3. Assign test varibles and test malue (in our ex. test variable is Math Score and Test Value is 100)
4. Click options and specify Confidence Interval percentage
4. Press ok
Output
Interpretation of Result
Problem:
I have taken the test scores of ten seventh grade students of Bishop Westcort girls school. We want to compare these students with city score , which is 100. The null hypothesis is that Bishop students are similar to the city average and the alternative hypothesis is that they are different from the city average, being either higher or lower.

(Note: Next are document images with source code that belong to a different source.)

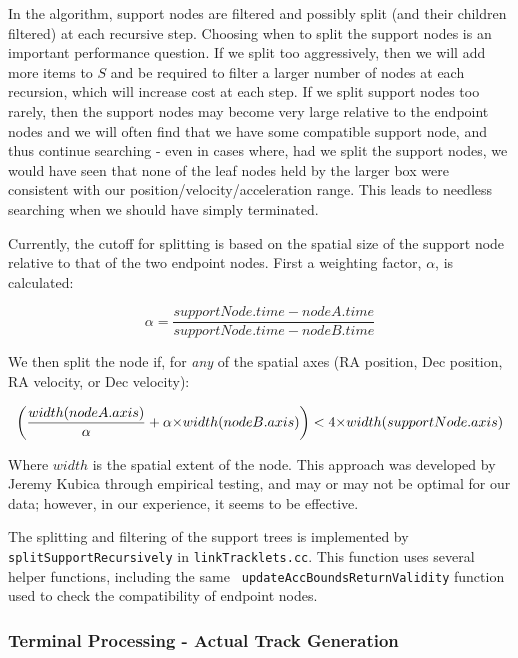 In the algorithm, support nodes are filtered and possibly split (and
their children filtered) at each recursive step.  Choosing when to
split the support nodes is an important performance question.  If we
split too aggressively, then we will add more items to $S$ and be
required to filter a larger number of nodes at each recursion, which
will increase cost at each step.  If we split support nodes too
rarely, then the support nodes may become very large relative to the
endpoint nodes and we will often find that we have some compatible
support node, and thus continue searching - even in cases where, had
we split the support nodes, we would have seen that none of the leaf
nodes held by the larger box were consistent with our
position/velocity/acceleration range.  This leads to needless
searching when we should have simply terminated.

Currently, the cutoff for splitting is based on the spatial size of
the support node relative to that of the two endpoint nodes.  First
a weighting factor, $\alpha$, is calculated:

\begin{equation}
\alpha = \frac{supportNode.time - nodeA.time}{supportNode.time - nodeB.time}
\end{equation}

We then split the node if, for \textit{any} of the spatial axes (RA position, Dec position, RA velocity, or Dec velocity):

\begin{equation}
\bigg(\frac{width(nodeA.axis)}{\alpha} + \alpha \hbox{$\times$} width(nodeB.axis)\bigg) < 4 \hbox{$\times$} width(supportNode.axis)
\end{equation}

Where $width$ is the spatial extent of the node.  This approach was
developed by Jeremy Kubica through empirical testing, and may or may
not be optimal for our data; however, in our experience, it seems to
be effective.

The splitting and filtering of the support trees is implemented by
{\tt splitSupportRecursively} in {\tt linkTracklets.cc}.  This
function uses several helper functions, including the same {\tt
  updateAccBoundsReturnValidity} function used to check the
compatibility of endpoint nodes.


\subsubsection{Terminal Processing - Actual Track Generation}

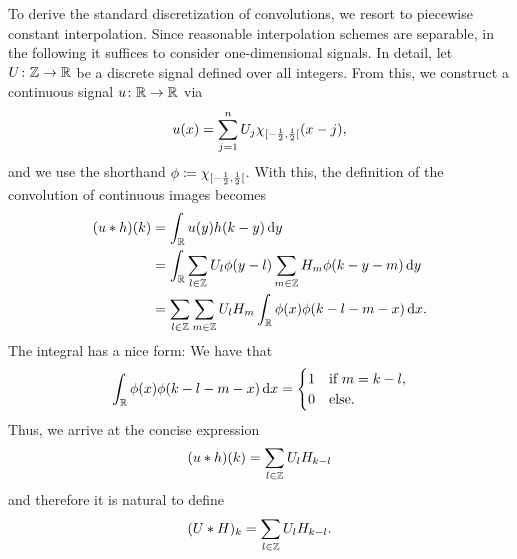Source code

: To derive the standard discretization of convolutions, we resort to piecewise constant interpolation.
Since reasonable interpolation schemes are separable, in the following it suffices to consider one-dimensional signals.
In detail, let \( U \colon \mathbb{Z} \to \mathbb{R} \) be a discrete signal defined over all integers.
From this, we construct a continuous signal \( u \colon \mathbb{R} \to \mathbb{R} \) via
\begin{equation}
	u(x) = \sum_{j=1}^n U_j \CharacteristicFunction{\rinterval{-\frac{1}{2}}{\frac{1}{2}}}(x - j),
\end{equation}
and we use the shorthand \( \phi \coloneqq \CharacteristicFunction{\rinterval{-\frac{1}{2}}{\frac{1}{2}}} \).
With this, the definition of the convolution of continuous images becomes
\begin{equation}
	\begin{aligned}
		(u \ast h)(k) &= \int_{\mathbb{R}} u(y)h(k-y)\,\mathrm{d}y \\
										&= \int_{\mathbb{R}}\sum_{l\in\mathbb{Z}}U_l\phi(y - l) \sum_{m \in \mathbb{Z}} H_m\phi(k - y - m)\,\mathrm{d}y\\
										&= \sum_{l\in\mathbb{Z}} \sum_{m\in\mathbb{Z}} U_l H_m \int_{\mathbb{R}} \phi(x)\phi(k - l - m - x)\,\mathrm{d}x.
	\end{aligned}
\end{equation}
The integral has a nice form:
We have that
\begin{equation}
	\int_{\mathbb{R}} \phi(x)\phi(k-l-m-x)\,\mathrm{d}x = \begin{cases}
		\num{1} & \text{if}\ m = k - l,\\
		\num{0} & \text{else}.
	\end{cases}
\end{equation}
Thus, we arrive at the concise expression
\begin{equation}
	(u \ast h)(k) = \sum_{l\in\mathbb{Z}} U_l H_{k-l}
\end{equation}
and therefore it is natural to define
\begin{equation}
	(U \ast H)_k = \sum_{l \in \mathbb{Z}} U_l H_{k-l}.
\end{equation}

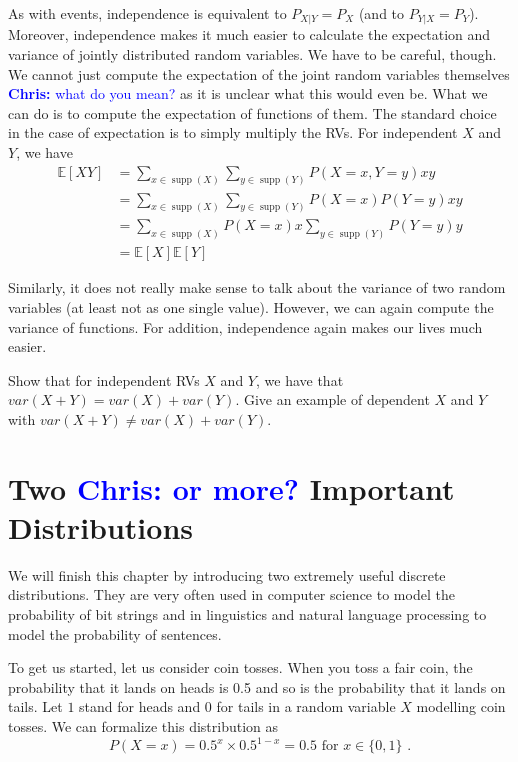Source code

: \documentclass[a4paper,11pt,leqno]{report}
\newcommand{\chris}[1]{ \textcolor{blue}{\textbf{Chris:} #1}}
\newcommand{\supp}{\operatorname{supp}}
\newcommand{\E}{\mathbb{E}}
\begin{document}
As with events, independence is equivalent to $ P_{X|Y} = P_{X} $ (and
to $P_{Y|X}=P_Y$). Moreover, independence makes it much easier to calculate the expectation and variance of jointly distributed random variables. We have to be careful, though. We
cannot just compute the expectation of the joint random variables
themselves\chris{what do you mean?} as it is unclear what this would even be.
What we can do is to compute the expectation of functions of them. The standard choice in the case of expectation
is to simply multiply the RVs. For independent $X$ and $Y$, we have
\begin{align}
\E[XY] &= \sum_{x \in \supp(X)} \sum_{y \in \supp(Y)} P(X=x,Y=y) x y \\
&= \sum_{x \in \supp(X)} \sum_{y \in \supp(Y)} P(X=x)P(Y=y) x y \\
&= \sum_{x \in \supp(X)} P(X=x)x \sum_{y \in \supp(Y)}  P(Y=y) y \\
&= \E[X]\E[Y]
\end{align}

Similarly, it does not really make sense to talk about the variance of two random variables (at least not as one single
value). However, we can again compute the variance of functions. For addition, independence again makes our lives
much easier.

\begin{Exercise}
Show that for independent RVs $X$ and $Y$, we have that $ var(X + Y) =
var(X) + var(Y) $. Give an example of dependent $X$ and $Y$ with $ var(X + Y) \neq
var(X) + var(Y) $.
\end{Exercise}



\section{Two\chris{or more?} Important Distributions}

We will finish this chapter by introducing two extremely useful discrete distributions. They are very often used in
computer science to model the probability of bit strings and in linguistics and natural language processing to model
the probability of sentences. 

To get us started, let us consider coin tosses. When you toss a fair coin, the probability that it lands on heads is 0.5 and
so is the probability that it lands on tails. Let $ 1 $ stand for heads and $ 0 $ for tails in a random variable $ X $ 
modelling coin tosses. We can formalize this distribution as
\begin{equation*}
P(X=x) = 0.5^{x}\times 0.5^{1-x} = 0.5 \mbox{ for $x \in \{0,1\}$ .}
\end{equation*}
\end{document}
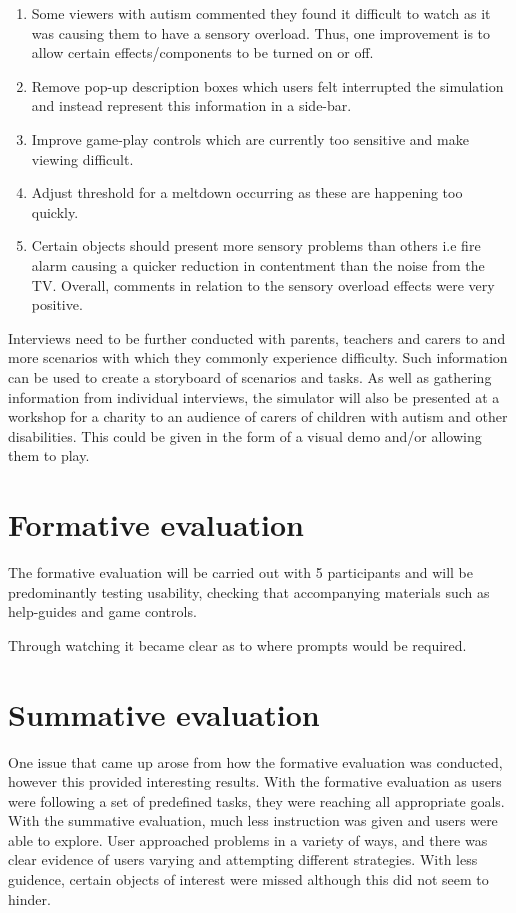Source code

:\documentclass[11pt]{report}
\begin{document}
\begin{enumerate}
\item Some viewers with autism commented they found it difficult to watch as it was causing them to have a sensory overload. Thus, one improvement is to allow certain effects/components to be turned on or off.
\item Remove pop-up description boxes which users felt interrupted the simulation and instead represent this information in a side-bar.
\item Improve game-play controls which are currently too sensitive and make viewing difficult.
\item Adjust threshold for a meltdown occurring as these are happening too quickly.
\item Certain objects should present more sensory problems than others i.e fire alarm causing a quicker reduction in contentment than the noise from the TV. Overall, comments in relation to the sensory overload effects were very positive.
\end{enumerate}

Interviews need to be further conducted with parents, teachers and carers to and more scenarios with which they commonly experience difficulty. Such information can be used to create a storyboard of scenarios and tasks. As
well as gathering information from individual interviews, the simulator will also be presented at a workshop for a charity to an audience of carers of children with autism and other disabilities. This could be given in the form of a visual demo and/or allowing them to play.



\chapter{Formative evaluation}
The formative evaluation will be carried out with 5 participants and will be predominantly testing usability, checking that accompanying materials such as help-guides and game controls.

Through watching it became clear as to where prompts would be required. 

\chapter{Summative evaluation}

One issue that came up arose from how the formative evaluation was conducted, however this provided interesting results. With the formative evaluation as users were following a set of predefined tasks, they were reaching all appropriate goals. With the summative evaluation, much less instruction was given and users were able to explore.
User approached problems in a variety of ways, and there was clear evidence of users varying and attempting different strategies. With less guidence, certain objects of interest were missed although this did not seem to hinder.
\end{document}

Step 1: State Null and Alternate Hypothesis
H0 : M = 100
H1: M ≠ 100
Confidence Interval percentage = 95%=0.95
α=1-0.95=0.05
Step 3:Calculate the Test Statistic and Corresponding P-Value
M= sample mean=100.40
μ = population mean=100
S / √n = sample error mean=5.46/√10=1.73
t = (M — μ) / (s / √n)=(100.40-100)/1.73=.23
p=.822
Step 4: Calculating Confidence Interval
(a): Subtract 1 from your sample size. (In the above example n=10). So degrees of freedom (df) = 10 – 1 = 9.
(b): Subtract the confidence level from 1, then divide by two for two tailed test.
(1 – 0.95) / 2 = 0.025
(c): Look up the answers to (a) and (b) in the t-distribution table. For 9 degrees of freedom (df) and α = 0.025, result is 2.262.
df α = 0.1 0.05 0.025 0.01 0.005 0.001 0.0005
∞ tα=1.282 1.645 1.960 2.326 2.576 3.091 3.291
1 3.078 6.314 12.706 31.821 63.656 318.289 636.578
2 1.886 2.920 4.303 6.965 9.925 22.328 31.600
3 1.638 2.353 3.182 4.541 5.841 10.214 12.924
4 1.533 2.132 2.776 3.747 4.604 7.173 8.610
5 1.476 2.015 2.571 3.365 4.032 5.894 6.869
6 1.440 1.943 2.447 3.143 3.707 5.208 5.959
7 1.415 1.895 2.365 2.998 3.499 4.785 5.408
8 1.397 1.860 2.306 2.896 3.355 4.501 5.041
9 1.383 1.833 2.262
(d): Multiply t-socre (2.262) by sample error mean (1.73)
2.262 × 1.73 = 3.913
(e): For lower range, subtract step {d) from the mean difference
0.4 - 3.913 = -3.513
(f): For the upper range, add step {d) from the mean difference
0.4 + 3.913 = 4.313
Step 5: Drawing a Conclusion
P-value > significance level (α) => Fail to reject null hypothesis because result is not statistically significant.
in our example p (.822) value is greater than .05, so we fail to reject the null hypothesis. It means Bishop students are similar to city average.